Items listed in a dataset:
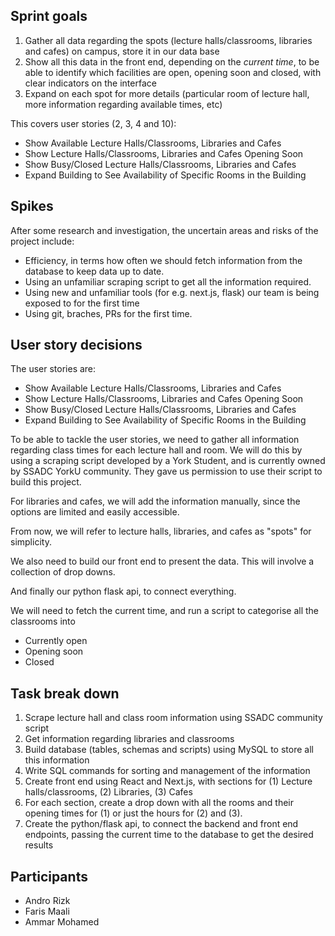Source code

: ## Sprint goals
1) Gather all data regarding the spots (lecture halls/classrooms, libraries and cafes) on campus, store it in our data base
2) Show all this data in the front end, depending on the *current time*, to be able to identify which facilities are open, opening soon and closed, with clear indicators on the interface
3) Expand on each spot for more details (particular room of lecture hall, more information regarding available times, etc)

This covers user stories (2, 3, 4 and 10):
- Show Available Lecture Halls/Classrooms, Libraries and Cafes
- Show Lecture Halls/Classrooms, Libraries and Cafes Opening Soon
- Show Busy/Closed Lecture Halls/Classrooms, Libraries and Cafes
- Expand Building to See Availability of Specific Rooms in the Building

## Spikes
After some research and investigation, the uncertain areas and risks of the project include:
- Efficiency, in terms how often we should fetch information from the database to keep data up to date.
- Using an unfamiliar scraping script to get all the information required.
- Using new and unfamiliar tools (for e.g. next.js, flask) our team is being exposed to for the first time
- Using git, braches, PRs for the first time.

## User story decisions
The user stories are:
- Show Available Lecture Halls/Classrooms, Libraries and Cafes
- Show Lecture Halls/Classrooms, Libraries and Cafes Opening Soon
- Show Busy/Closed Lecture Halls/Classrooms, Libraries and Cafes
- Expand Building to See Availability of Specific Rooms in the Building

To be able to tackle the user stories, we need to gather all information regarding class times for each lecture hall and room. We will do this by using a scraping script developed by a York Student, and is currently owned by SSADC YorkU community. They gave us permission to use their script to build this project.

For libraries and cafes, we will add the information manually, since the options are limited and easily accessible.

From now, we will refer to lecture halls, libraries, and cafes as "spots" for simplicity.

We also need to build our front end to present the data. This will involve a collection of drop downs.

And finally our python flask api, to connect everything.

We will need to fetch the current time, and run a script to categorise all the classrooms into
- Currently open
- Opening soon
- Closed

## Task break down
1) Scrape lecture hall and class room information using SSADC community script
2) Get information regarding libraries and classrooms
3) Build database (tables, schemas and scripts) using MySQL to store all this information
4) Write SQL commands for sorting and management of the information
5) Create front end using React and Next.js, with sections for (1) Lecture halls/classrooms, (2) Libraries, (3) Cafes
6) For each section, create a drop down with all the rooms and their opening times for (1) or just the hours for (2) and (3).
7) Create the python/flask api, to connect the backend and front end endpoints, passing the current time to the database to get the desired results

## Participants
- Andro Rizk
- Faris Maali
- Ammar Mohamed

ABOUT THIS EXERCISE
Please count the lines that hold "first" in this data and report the total alone.

SOLVED PROBLEM
2